In actual, Cypress commands don't return typical Promise instances. Instead, it returns a Chain that acts like a layer sitting on top of the internal Promise instances. So, even though Cypress commands are like promises, but Cypress itself ensures that the next step will execute only when the previous command/promise has resolved to a state.
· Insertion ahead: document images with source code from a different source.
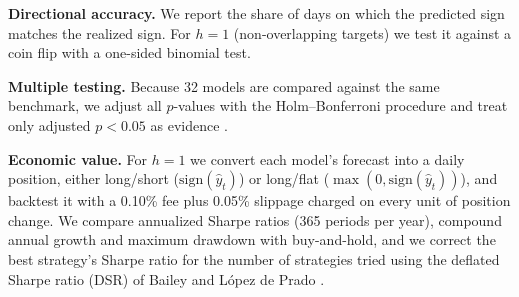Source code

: \textbf{Directional accuracy.} We report the share of days on which the predicted sign matches the realized sign. For $h=1$ (non-overlapping targets) we test it against a coin flip with a one-sided binomial test.

\textbf{Multiple testing.} Because 32 models are compared against the same benchmark, we adjust all $p$-values with the Holm--Bonferroni procedure \cite{holm1979} and treat only adjusted $p<0.05$ as evidence \cite{harvey2016}.

\textbf{Economic value.} For $h=1$ we convert each model's forecast into a daily position, either long/short ($\mathrm{sign}(\hat y_t)$) or long/flat ($\max(0, \mathrm{sign}(\hat y_t))$), and backtest it with a 0.10\% fee plus 0.05\% slippage charged on every unit of position change. We compare annualized Sharpe ratios (365 periods per year), compound annual growth and maximum drawdown with buy-and-hold, and we correct the best strategy's Sharpe ratio for the number of strategies tried using the deflated Sharpe ratio (DSR) of Bailey and L\'opez de Prado \cite{bailey2014}.
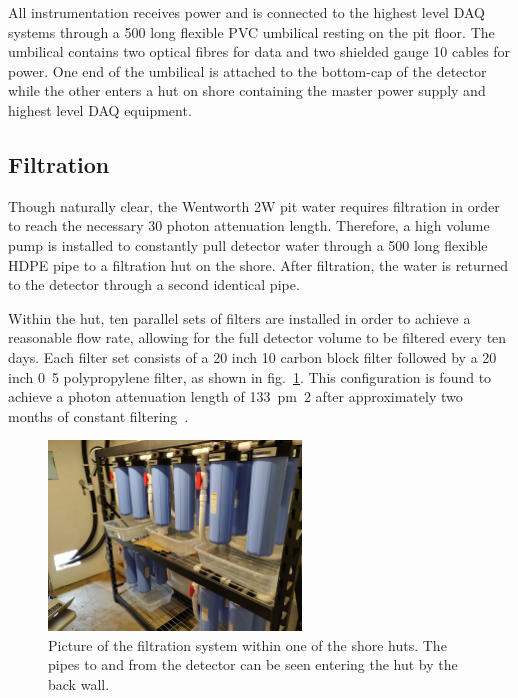 All \chipsfive instrumentation receives power and is connected to the highest level DAQ systems
through a \unit{500}{} long flexible PVC umbilical resting on the pit floor. The
umbilical contains two optical fibres for data and two shielded gauge 10 cables for power. One end
of the umbilical is attached to the bottom-cap of the detector while the other enters a hut on
shore containing the master power supply and highest level DAQ equipment.

\subsection{Filtration} %
\label{sec:chips_detector_water} %

Though naturally clear, the Wentworth 2W pit water requires filtration in order to reach the
necessary \unit{30}{} photon attenuation length. Therefore, a high volume pump is
installed to constantly pull detector water through a \unit{500}{} long flexible HDPE
pipe to a filtration hut on the shore. After filtration, the water is returned to the detector
through a second identical pipe.

Within the hut, ten parallel sets of filters are installed in order to achieve a reasonable flow
rate, allowing for the full detector volume to be filtered every ten days. Each filter set
consists of a 20 inch \unit{10}{\mu{}} carbon block filter followed by a 20 inch
\unit{0.5}{\mu{}} polypropylene filter, as shown in fig.~\ref{fig:filtration}. This
configuration is found to achieve a photon attenuation length of \unit{133\pm2}{} after
approximately two months of constant filtering~\cite{campbell2020}.

\begin{figure} %
    \includegraphics[width=0.6\textwidth]{diagrams/4-chips/filtration.jpg}
    \caption[Picture of the \chipsfive filtration system]
    {Picture of the \chipsfive filtration system within one of the shore huts. The pipes to and
        from the detector can be seen entering the hut by the back wall.}
    \label{fig:filtration}
\end{figure}

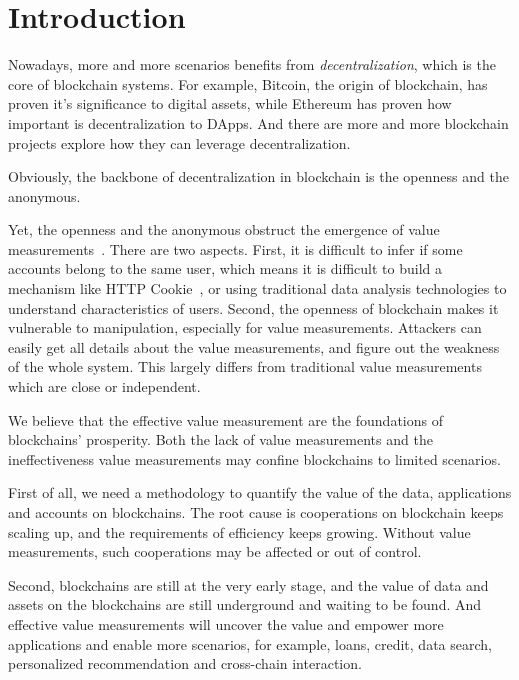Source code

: 
\section{Introduction}

Nowadays, more and more scenarios benefits from \emph{decentralization}, which
is the core of blockchain systems. For example, Bitcoin, the origin of
blockchain, has proven it's significance to digital assets, while Ethereum has
proven how important is decentralization to DApps. And there are more and more
blockchain projects explore how they can leverage decentralization.

Obviously, the backbone of decentralization in blockchain is the openness and the
anonymous.


Yet, the openness and the anonymous obstruct the emergence of value
measurements~\cite{meiklejohn2013fistful}. There are two aspects. First, it is
difficult to infer if some accounts belong to the same user, which means it is
difficult to build a mechanism like HTTP Cookie~\cite{Cookie}, or using
traditional data analysis technologies to understand characteristics of users.
Second, the openness of blockchain makes it vulnerable to manipulation,
especially for value measurements. Attackers can easily get all details about the
value measurements, and figure out the weakness of the whole system. This
largely differs from traditional value measurements which are close or
independent.

We believe that the effective value measurement are the foundations of
blockchains' prosperity. Both the lack of value measurements and the
ineffectiveness value measurements may confine blockchains to limited
scenarios.

First of all, we need a methodology to quantify the value of the data,
applications and accounts on blockchains. The root cause is cooperations on
blockchain keeps scaling up, and the requirements of efficiency
keeps growing. Without value measurements, such cooperations may be affected or
out of control.

Second, blockchains are still at the very early stage, and the value of data
and assets on the blockchains are still underground and waiting to be found.
And effective value measurements will uncover the value and empower more
applications and enable more scenarios, for example, loans, credit, data
search, personalized recommendation and cross-chain interaction.

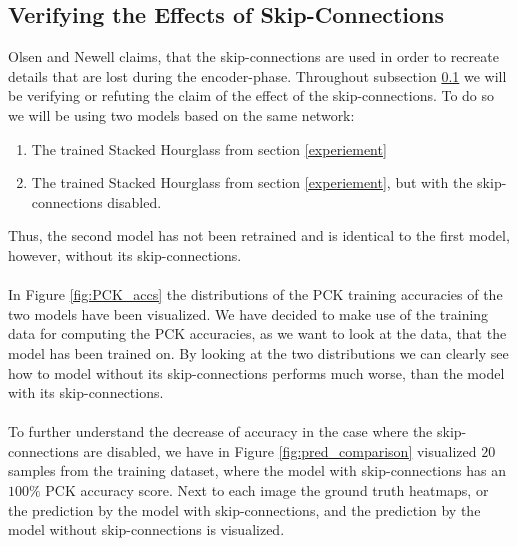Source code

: \documentclass[./main.tex]{subfiles}
\begin{document}
\subsection{Verifying the Effects of Skip-Connections}\label{subsec:verifying_skip_cons}
Olsen \cite{Camilla} and Newell \cite{Newell} claims, that the skip-connections are used in order to recreate details that are lost during the encoder-phase. Throughout subsection \ref{subsec:verifying_skip_cons} we will be verifying or refuting the claim of the effect of the skip-connections. To do so we will be using two models based on the same network:
\begin{enumerate}
    \item The trained Stacked Hourglass from section \ref{experiement}
    \item The trained Stacked Hourglass from section \ref{experiement}, but with the skip-connections disabled.
\end{enumerate}
Thus, the second model has not been retrained and is identical to the first model, however, without its skip-connections.
\\
\\
In Figure \ref{fig:PCK_accs} the distributions of the PCK training accuracies of the two models have been visualized. We have decided to make use of the training data for computing the PCK accuracies, as we want to look at the data, that the model has been trained on. By looking at the two distributions we can clearly see how to model without its skip-connections performs much worse, than the model with its skip-connections.
\\
\\
To further understand the decrease of accuracy in the case where the skip-connections are disabled, we have in Figure \ref{fig:pred_comparison} visualized $20$ samples from the training dataset, where the model with skip-connections has an $100\%$ PCK accuracy score. Next to each image the ground truth heatmaps, or the prediction by the model with skip-connections, and the prediction by the model without skip-connections is visualized.
\\
\end{document}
Cypress Promise Exceptions

Even though Cypress APIs have a Promise like qualities, it is not an exact 1:1 implementation of Promises. Following are the significant points which differentiate the Cypress commands from Promises:

  • Parallel execution of Cypress commands is not feasible: As Cypress executes all its commands serially and ensures that it provides the same consistent behaviour for each test run, Cypress doesn't provide the functionality to run commands in parallel. Which, in turn, is a very common behaviour for the Promises.
  • No chance to forget the return of a Promise: In real Promises, it’s very easy to ‘lose’ a nested Promise if you don’t return it or chain it incorrectly. Cypress enqueue all commands onto a global singleton, which ensures that no commands will ever be lost.
  • Can't add ".catch" error handler for failed commands: Cypress doesn't support built-in error recovery from a failed command. A command and its assertions all eventually pass, and if one fails, all remaining commands are not run and lead to the failure of the test.

Key Takeaways

  • Cypress commands are Asynchronous. Moreover, they return just by queueing the command and not waiting for the completion of commands.
  • Even being Asynchronous, all the Cypress commands execute serially with the help of Cypress Engine.
  • Cypress commands are similar to Promises, which can pass and fail depending on the promisee resolution.
  • Cypress commands are not complete Promises, as they can't run in parallel and can't have explicit exception handling with ".catch()" handler.